Beaucoup d’artistes qui ont grandi dans les années 1970 et 1980 se sont formés sur le tas, comme Khaled Hourani, devenu à 41 ans l’un des plasticiens palestiniens les plus remarqués. D’autres, parce qu’ils décrochèrent une bourse ou parce que leur famille fut chassée de Palestine en 1948, ont étudié à l’étranger, comme le peintre Samir Salameh, âgé de 62 ans, qui fit les Beaux-Arts à Paris.

Aujourd’hui, grâce au soutien des consulats étrangers, cette chance est donnée à un nombre grandissant de jeunes talents, comme Jawad Al-Malhi, un autodidacte parti se perfectionner à Londres. Comparés à leurs voisins jordaniens, les artistes palestiniens témoignent d’une fécondité rare, qui perce de plus en plus sur la scène internationale, notamment dans le domaine de la photo et de la vidéo. Ainsi, la jeune photographe Emily Jacir, qui partage son temps entre Ramallah et New York.

Mais le carcan de l’occupation, plus rigide que jamais depuis le début de l’Intifada, entrave toujours de nombreuses vocations. "Du fait du bouclage de la bande de Gaza, il est impossible de faire venir les créateurs qui y vivent dans les ateliers que nous organisons en Cisjordanie, dit Rime Fadda. Récemment, un jeune artiste de Ramallah qui avait obtenu une bourse pour étudier à l’étranger a été empêché de quitter le pays par l’armée israélienne."

Catherine David, une conservatrice française, membre du jury du concours du meilleur jeune artiste de l’année, organisé fin 2006 par la Fondation Qattan de Ramallah, constate que cette situation se ressent sur la production. "On remarque une tendance au repli sur soi. Beaucoup d’oeuvres sont de l’ordre de la compulsion privée, alors que le travail consiste justement à prendre de la distance par rapport au monde et au matériau." Sa collègue Salwa Mikdadi est plus optimiste : "En dépit de la situation, le milieu artistique palestinien regorge d’énergie. C’est comme un ballon que l’on écrase et qui rebondit à chaque fois."

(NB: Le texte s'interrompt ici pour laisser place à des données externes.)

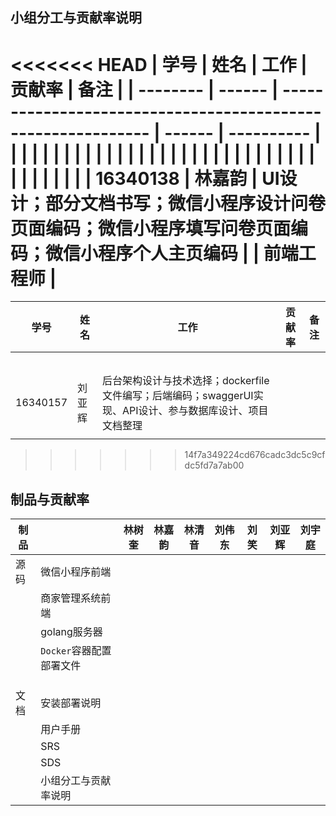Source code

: ## 小组分工与贡献率说明

<<<<<<< HEAD
| 学号     | 姓名   | 工作                                                         | 贡献率 | 备注       |
| -------- | ------ | ------------------------------------------------------------ | ------ | ---------- |
|          |        |                                                              |        |            |
|          |        |                                                              |        |            |
|          |        |                                                              |        |            |
|          |        |                                                              |        |            |
|          |        |                                                              |        |            |
|          |        |                                                              |        |            |
| 16340138 | 林嘉韵 | UI设计；部分文档书写；微信小程序设计问卷页面编码；微信小程序填写问卷页面编码；微信小程序个人主页编码 |        | 前端工程师 |
=======
| 学号     | 姓名   | 工作                                                         | 贡献率 | 备注 |
| -------- | ------ | ------------------------------------------------------------ | ------ | ---- |
|          |        |                                                              |        |      |
|          |        |                                                              |        |      |
|          |        |                                                              |        |      |
|          |        |                                                              |        |      |
|          |        |                                                              |        |      |
| 16340157 | 刘亚辉 | 后台架构设计与技术选择；dockerfile文件编写；后端编码；swaggerUI实现、API设计、参与数据库设计、项目文档整理 |        |      |
|          |        |                                                              |        |      |
>>>>>>> 14f7a349224cd676cadc3dc5c9cfdc5fd7a7ab00

## 制品与贡献率

| 制品 |                          | 林树奎 | 林嘉韵 | 林清音 | 刘伟东 | 刘笑 | 刘亚辉 | 刘宇庭 |
| ---- | ------------------------ | ------ | ------ | ------ | ------ | ---- | ------ | ------ |
| 源码 | 微信小程序前端           |        |        |        |        |      |        |        |
|      | 商家管理系统前端         |        |        |        |        |      |        |        |
|      | golang服务器             |        |        |        |        |      |        |        |
|      | `Docker`容器配置部署文件 |        |        |        |        |      |        |        |
|      |                          |        |        |        |        |      |        |        |
|      |                          |        |        |        |        |      |        |        |
|      |                          |        |        |        |        |      |        |        |
| 文档 | 安装部署说明             |        |        |        |        |      |        |        |
|      | 用户手册                 |        |        |        |        |      |        |        |
|      | SRS                      |        |        |        |        |      |        |        |
|      | SDS                      |        |        |        |        |      |        |        |
|      | 小组分工与贡献率说明     |        |        |        |        |      |        |        |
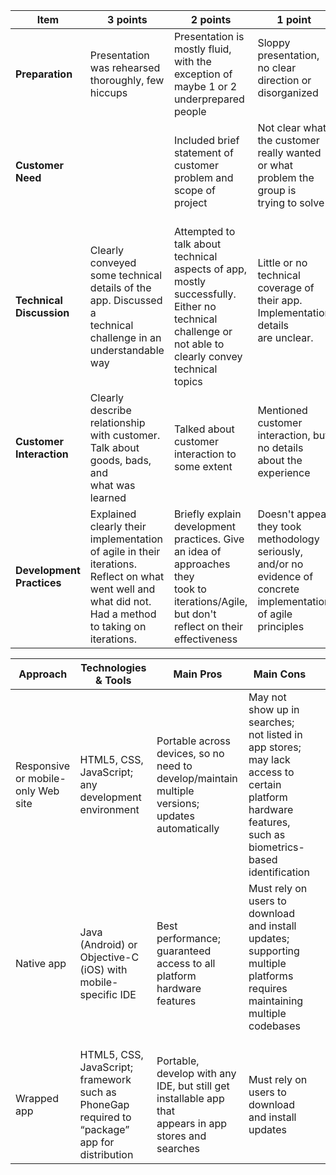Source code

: |**Item**|**3 points**|**2 points**|**1 point**   |
|-|-|-|-|
|**Preparation**|Presentation was rehearsed thoroughly, few hiccups|Presentation is mostly fluid, with the exception of maybe 1 or 2<br/>underprepared people|Sloppy presentation, no clear direction or disorganized<br/><br/>|
|**Customer Need**||Included brief statement of customer problem and scope of project|Not clear what the customer really wanted or what problem the group is<br/>trying to solve<br/><br/>|
|**Technical Discussion**|Clearly conveyed some technical details of the app.  Discussed a<br/>technical challenge in an understandable way|Attempted to talk about technical aspects of app, mostly successfully.<br/>Either no technical challenge or not able to clearly convey technical<br/>topics|Little or no technical coverage of their app.  Implementation details<br/>are unclear.<br/><br/>|
|**Customer Interaction**|Clearly describe relationship with customer. Talk about goods, bads, and<br/>what was learned|Talked about customer interaction to some extent|Mentioned customer interaction, but no details about the experience<br/><br/>|
|**Development Practices**|Explained clearly their implementation of agile in their iterations.<br/>Reflect on what went well and what did not.  Had a method to taking on<br/>iterations.|Briefly explain development practices.  Give an idea of approaches they<br/>took to iterations/Agile, but don't reflect on their effectiveness|Doesn't appear they took methodology seriously, and/or no evidence of<br/>concrete implementation of agile principles<br/><br/>|


|**Approach**|**Technologies \& Tools**|**Main Pros**|**Main Cons**<br/>  ||
|-|-|-|-|-|
|Responsive or mobile-only Web site|HTML5, CSS, JavaScript; any development environment|Portable across devices, so no need to develop/maintain multiple<br/>  versions; updates automatically|May not show up in searches; not listed in app stores; may lack<br/>  access to certain platform hardware features, such as<br/>  biometrics-based identification<br/>  ||
|Native app|Java (Android) or Objective-C (iOS) with mobile-specific IDE|Best performance; guaranteed access to all platform hardware features|Must rely on users to download and install updates; supporting<br/>  multiple platforms requires maintaining multiple codebases<br/><br/>  ||
|Wrapped app|HTML5, CSS, JavaScript; framework such as PhoneGap required to<br/>  “package” app for distribution|Portable, develop with any IDE, but still get installable app that<br/>  appears in app stores and searches|Must rely on users to download and install updates<br/>  ||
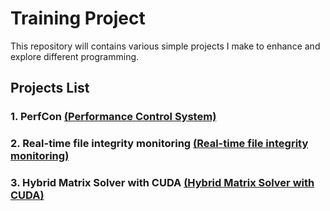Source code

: # Training Project

This repository will contains various simple projects I make to enhance and explore different programming.

## Projects List
### 1. PerfCon [(Performance Control System)](https://github.com/shuzretsu/Training-project/tree/main/Perfcon)

### 2. Real-time file integrity monitoring [(Real-time file integrity monitoring)](https://github.com/shuzretsu/Training-project/tree/main/file_monitor_tool)
  
### 3. Hybrid Matrix Solver with CUDA [(Hybrid Matrix Solver with CUDA)](https://github.com/shuzretsu/Training-project/tree/main/hybrid_matrix_solver)
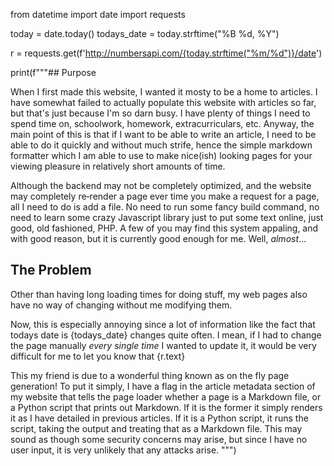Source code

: from datetime import date
import requests

today = date.today()
todays_date = today.strftime("%B %d, %Y")

r = requests.get(f'http://numbersapi.com/{today.strftime("%m/%d")}/date')

print(f"""## Purpose

When I first made this website, I wanted it mosty to be a home to articles. I have somewhat failed to actually populate this website with articles so far, but that's just because I'm so darn busy. I have plenty of things I need to spend time on, schoolwork, homework, extracurriculars, etc. Anyway, the main point of this is that if I want to be able to write an article, I need to be able to do it quickly and without much strife, hence the simple markdown formatter which I am able to use to make nice(ish) looking pages for your viewing pleasure in relatively short amounts of time. 

Although the backend may not be completely optimized, and the website may completely re‑render a page ever time you make a request for a page, all I need to do is add a file. No need to run some fancy build command, no need to learn some crazy Javascript library just to put some text online, just good, old fashioned, PHP. A few of you may find this system appaling, and with good reason, but it is currently good enough for me. Well, *almost*...

## The Problem

Other than having long loading times for doing stuff, my web pages also have no way of changing without me modifying them.

Now, this is especially annoying since a lot of information like the fact that todays date is {todays_date} changes quite often. I mean, if I had to change the page manually *every single time* I wanted to update it, it would be very difficult for me to let you know that {r.text}

This my friend is due to a wonderful thing known as on the fly page generation! To put it simply, I have a flag in the article metadata section of my website that tells the page loader whether a page is a Markdown file, or a Python script that prints out Markdown. If it is the former it simply renders it as I have detailed in previous articles. If it is a Python script, it runs the script, taking the output and treating that as a Markdown file. This may sound as though some security concerns may arise, but since I have no user input, it is very unlikely that any attacks arise.
""")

Pour encadrer ce vivier, l’omniprésent Mazen Qupty et ses complices ont fondé une Académie d’art à Ramallah, qui devrait dispenser dès cette année une formation aux techniques de création contemporaines, en rupture avec l’académisme professé depuis dix ans dans les facultés de Naplouse et de Gaza. Une partie du personnel du futur musée a été envoyée à l’étranger pour se familiariser avec les méthodes modernes de gestion et de préservation du patrimoine artistique. Ouverture prévue dans une dizaine d’années. En espérant, précise M. Qupty, que "les autorités israéliennes consentiront à nous délivrer un permis de construire". Ou bien qu’à cette date, rêve ultime, Jérusalem-Est ne sera plus occupée.